Our results have important implications for the role of chitinases in asthma. Paradoxically, mouse studies have implicated lung chitinase activity in both the promotion of allergen-induced airway inflammation and in reduction of chitin-induced airway eosinophilia 13, 14
. Our results indicate that the upregulation in lung chitinase activity in mouse models of asthma does not extend to human asthmatics. In fact, our results do not support a pro-inflammatory role for lung chitinase activity in asthma pathology; rather, we find that chitinase activity tends to be lower than normal in asthmatics. Furthermore, we find that AMCase protein levels in BAL are lower than normal in asthma. These results are more supportive of the proposed protective role of chitinase activity and chitin-binding proteins in asthma and allergy, as evidenced by the inhibition of polymeric chitin’s Th2 inflammatory effects after digestion with AMCase 14
. It is important to note several limitations with regard to interperation of this data. First, our observations were restricted to stable mild-moderate adult asthmatics. It will be important to determine whether our observations extend to subjects with more severe disease or in response to acute allergen challenge. Second, although the lung expressed AMCase is inactive, it does retain an intact chitin-binding domain, and as such it could bind chitin-containing environmental allergens and affect airway inflammation.
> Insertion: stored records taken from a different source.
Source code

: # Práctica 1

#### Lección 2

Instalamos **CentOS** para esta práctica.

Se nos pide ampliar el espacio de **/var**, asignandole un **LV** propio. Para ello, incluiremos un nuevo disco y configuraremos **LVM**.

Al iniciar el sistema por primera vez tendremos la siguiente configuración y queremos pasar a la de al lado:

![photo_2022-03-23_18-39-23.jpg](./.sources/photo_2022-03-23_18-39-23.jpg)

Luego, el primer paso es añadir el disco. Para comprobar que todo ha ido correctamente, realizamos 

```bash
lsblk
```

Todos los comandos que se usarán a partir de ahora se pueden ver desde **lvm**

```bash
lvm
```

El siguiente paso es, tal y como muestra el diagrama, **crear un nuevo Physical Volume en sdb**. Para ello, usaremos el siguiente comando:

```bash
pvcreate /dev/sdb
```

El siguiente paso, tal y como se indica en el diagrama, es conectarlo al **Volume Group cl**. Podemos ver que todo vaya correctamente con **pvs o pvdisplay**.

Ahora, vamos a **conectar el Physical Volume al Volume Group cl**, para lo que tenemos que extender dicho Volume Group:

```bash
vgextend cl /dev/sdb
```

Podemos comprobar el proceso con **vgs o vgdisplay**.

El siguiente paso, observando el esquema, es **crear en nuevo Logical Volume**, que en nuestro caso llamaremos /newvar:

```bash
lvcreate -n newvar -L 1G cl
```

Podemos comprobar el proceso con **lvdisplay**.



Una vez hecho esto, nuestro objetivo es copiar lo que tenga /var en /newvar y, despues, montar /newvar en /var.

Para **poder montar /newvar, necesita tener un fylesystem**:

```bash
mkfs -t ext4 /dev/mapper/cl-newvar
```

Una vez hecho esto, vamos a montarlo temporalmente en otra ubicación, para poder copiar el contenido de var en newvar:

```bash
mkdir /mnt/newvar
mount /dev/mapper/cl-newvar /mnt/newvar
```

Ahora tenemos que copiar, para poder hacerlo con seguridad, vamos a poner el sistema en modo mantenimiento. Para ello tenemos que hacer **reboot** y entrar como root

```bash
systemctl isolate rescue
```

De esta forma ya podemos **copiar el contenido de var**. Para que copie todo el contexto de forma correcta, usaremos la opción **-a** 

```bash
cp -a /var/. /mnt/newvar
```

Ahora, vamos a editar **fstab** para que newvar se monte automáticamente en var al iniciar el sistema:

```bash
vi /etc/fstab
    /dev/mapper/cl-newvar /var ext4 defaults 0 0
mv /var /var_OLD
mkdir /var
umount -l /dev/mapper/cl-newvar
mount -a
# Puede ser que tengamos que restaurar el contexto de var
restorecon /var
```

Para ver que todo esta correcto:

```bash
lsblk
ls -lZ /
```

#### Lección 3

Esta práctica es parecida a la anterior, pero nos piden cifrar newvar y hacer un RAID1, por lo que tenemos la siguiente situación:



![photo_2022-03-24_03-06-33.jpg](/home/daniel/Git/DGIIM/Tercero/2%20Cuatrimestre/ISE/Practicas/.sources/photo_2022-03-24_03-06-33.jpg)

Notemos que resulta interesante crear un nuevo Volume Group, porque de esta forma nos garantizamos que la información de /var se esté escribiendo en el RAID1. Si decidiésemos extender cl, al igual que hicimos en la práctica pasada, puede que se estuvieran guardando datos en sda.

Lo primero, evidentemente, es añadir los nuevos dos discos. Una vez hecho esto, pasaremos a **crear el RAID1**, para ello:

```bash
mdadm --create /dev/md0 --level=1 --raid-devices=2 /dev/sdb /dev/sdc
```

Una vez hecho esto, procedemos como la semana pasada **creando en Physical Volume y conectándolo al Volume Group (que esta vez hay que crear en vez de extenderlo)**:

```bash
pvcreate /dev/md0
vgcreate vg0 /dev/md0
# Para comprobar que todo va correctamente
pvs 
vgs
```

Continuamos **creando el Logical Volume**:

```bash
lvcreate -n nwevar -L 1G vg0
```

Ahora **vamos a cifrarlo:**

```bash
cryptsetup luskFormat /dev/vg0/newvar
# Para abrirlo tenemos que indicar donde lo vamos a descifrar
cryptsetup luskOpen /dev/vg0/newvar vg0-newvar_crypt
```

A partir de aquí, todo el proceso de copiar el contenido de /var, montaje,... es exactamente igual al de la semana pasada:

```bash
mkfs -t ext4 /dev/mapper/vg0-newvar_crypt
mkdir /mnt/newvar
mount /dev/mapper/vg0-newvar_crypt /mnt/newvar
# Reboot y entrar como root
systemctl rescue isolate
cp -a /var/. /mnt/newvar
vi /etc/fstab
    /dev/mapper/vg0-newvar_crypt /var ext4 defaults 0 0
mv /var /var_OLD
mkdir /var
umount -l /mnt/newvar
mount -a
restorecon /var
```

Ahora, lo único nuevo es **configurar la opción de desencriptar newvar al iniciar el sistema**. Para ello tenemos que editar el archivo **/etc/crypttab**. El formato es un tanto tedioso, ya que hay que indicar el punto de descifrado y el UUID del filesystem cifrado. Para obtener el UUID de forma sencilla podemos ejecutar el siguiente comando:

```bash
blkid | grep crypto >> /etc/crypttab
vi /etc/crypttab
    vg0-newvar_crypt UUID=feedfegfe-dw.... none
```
The function of chi-lectins is unknown but these molecules have been implicated in mechanisms of tissue remodeling and inflammation 25–28
Chitinase activity was markedly higher than normal in bronchoalveolar lavage from the subgroup of habitual smokers with mild COPD. To our knowledge, this is the first report of increased chitinase activity in airway secretions from smokers. CHIT1 gene expression was much higher in macrophages than in epithelial brushings, and we found a positive correlation between lavage chitinase activity and CHIT1 gene expression in macrophages, findings which point to macrophages as the main cellular source of the chitinase activity in these subjects. The mechanism by which cigarette smoke induces CHIT1 expression remains to be determined. Plant chitinases have well defined roles in pathogen response 29
and the role of human chitinases has generally been assumed to be in defense against chitin containing pathogens 30, 31
. One possibility is that there are chitin particles in inhaled tobacco smoke, which occur as a consequence of fungal infection of tobacco leaf. It is estimated that as many as 270 fungal spores may be present in a single cigarette, and fungal spores from A. alternata
have been detected in cigarette ash 32–34
. Polymeric chitin is known to be pro-inflammatory 14
, and if present in cigarette smoke, may activate macrophages and airway epithelial cells to increase chitinase expression and/or secretion. Other fungal-derived compounds such as beta glucans can also induce chitinase production from plants and are potent macrophage stimulators 35
In conclusion, we have used multiple lines of evidence including biochemical, genetic, and gene and protein expression data in determining that chitotriosidase, not acidic mammalian chitinase, is the primary chitinase responsible for chitinase activity in the lung. We found that chitinase activity tended to be lower than normal in asthma, a finding which supports a protective role for chitinolytic activity in allergic inflammation. In contrast, chitinase activity and CHIT1 gene expression are increased in habitual smokers, probably because cigarette smoke induces activation of pulmonary macrophages. Taken together, our findings show that chitotriosidase activity in lung disease is modulated in ways which reflect underlying disease susceptibilities and specific environmental exposures.